● **What you have to do**:
Could you return every line of the material that contains the word "толкова"?

Content starts

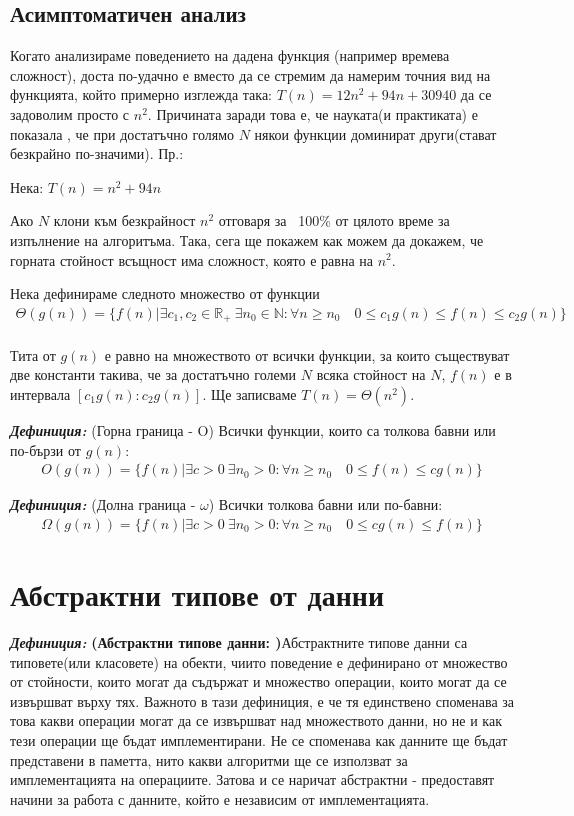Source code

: \documentclass[11pt]{article} %
\newcommand{\italicBold}[1]{\textbf{\emph{#1}}}
\newcommand{\definition}{\italicBold{Дефиниция: }}
\begin{document}
\subsection{Асимптоматичен анализ}
Когато анализираме поведението на дадена функция (например времева сложност), доста по-удачно е вместо да се стремим да намерим точния вид на функцията, който примерно изглежда така: $T(n) = 12 n^2 + 94 n + 30940$ да се задоволим просто с $n^{2}$. Причината заради това е, че науката(и практиката) е показала , че при достатъчно голямо $N$ някои функции доминират други(стават безкрайно по-значими). Пр.: \\
\centerline{Нека: $T(n) = n^2 + 94 n$}
Ако $N$ клони към безкрайност $n^2$ отговаря за ~100\% от цялото време за изпълнение на алгоритъма. Така, сега ще покажем как можем да докажем, че горната стойност всъщност има сложност, която е равна на $n^2$. 

Нека дефинираме следното множество от функции\\
\begin{align} \Theta(g(n)) = \{ f(n) | \exists c_1, c_2 \in \mathbb R_+\ \exists n_0 \in \mathbb N : \forall n \ge n_0 \quad 0 \le c_1 g(n) \le f(n) \le c_2 g(n) \} \end{align}\\
Тита от $g(n)$ е равно на множеството от всички функции, за които съществуват две константи такива, че за достатъчно големи $N$ всяка стойност на $N$, $f(n)$ е в интервала $[c_1 g(n) : c_2 g(n)]$. Ще записваме $T(n) = \Theta(n^2)$.\\\par

\definition (Горна граница - O) Всички функции, които са толкова бавни или по-бързи от $g(n)$:
\begin{align} O(g(n)) = \{ f(n) | \exists c > 0\ \exists n_0 > 0 : \forall n \ge n_0 \quad 0 \le f(n) \le cg(n) \} \end{align}

\definition (Долна граница - $\omega$) Всички толкова бавни или по-бавни:
\begin{align} \Omega(g(n)) = \{ f(n) | \exists c > 0\ \exists n_0 > 0 : \forall n \ge n_0 \quad 0 \le cg(n) \le f(n) \} \end{align}

\section{Абстрактни типове от данни}

\definition \textbf{(Абстрактни типове данни: )}Абстрактните типове данни са типовете(или класовете) на обекти, чиито поведение е дефинирано от множество от стойности, които могат да съдържат и множество операции, които могат да се извършват върху тях. Важното в тази дефиниция, е че тя единствено споменава за това какви операции могат да се извършват над множеството данни, но не и как тези операции ще бъдат имплементирани. Не се споменава как данните ще бъдат представени в паметта, нито какви алгоритми ще се използват за имплементацията на операциите. Затова и се наричат абстрактни - предоставят начини за работа с данните, който е независим от имплементацията.
\end{document}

Content ends

● **Result of this exercise**:
\definition (Горна граница - O) Всички функции, които са толкова бавни или по-бързи от $g(n)$:
\definition (Долна граница - $\omega$) Всички толкова бавни или по-бавни:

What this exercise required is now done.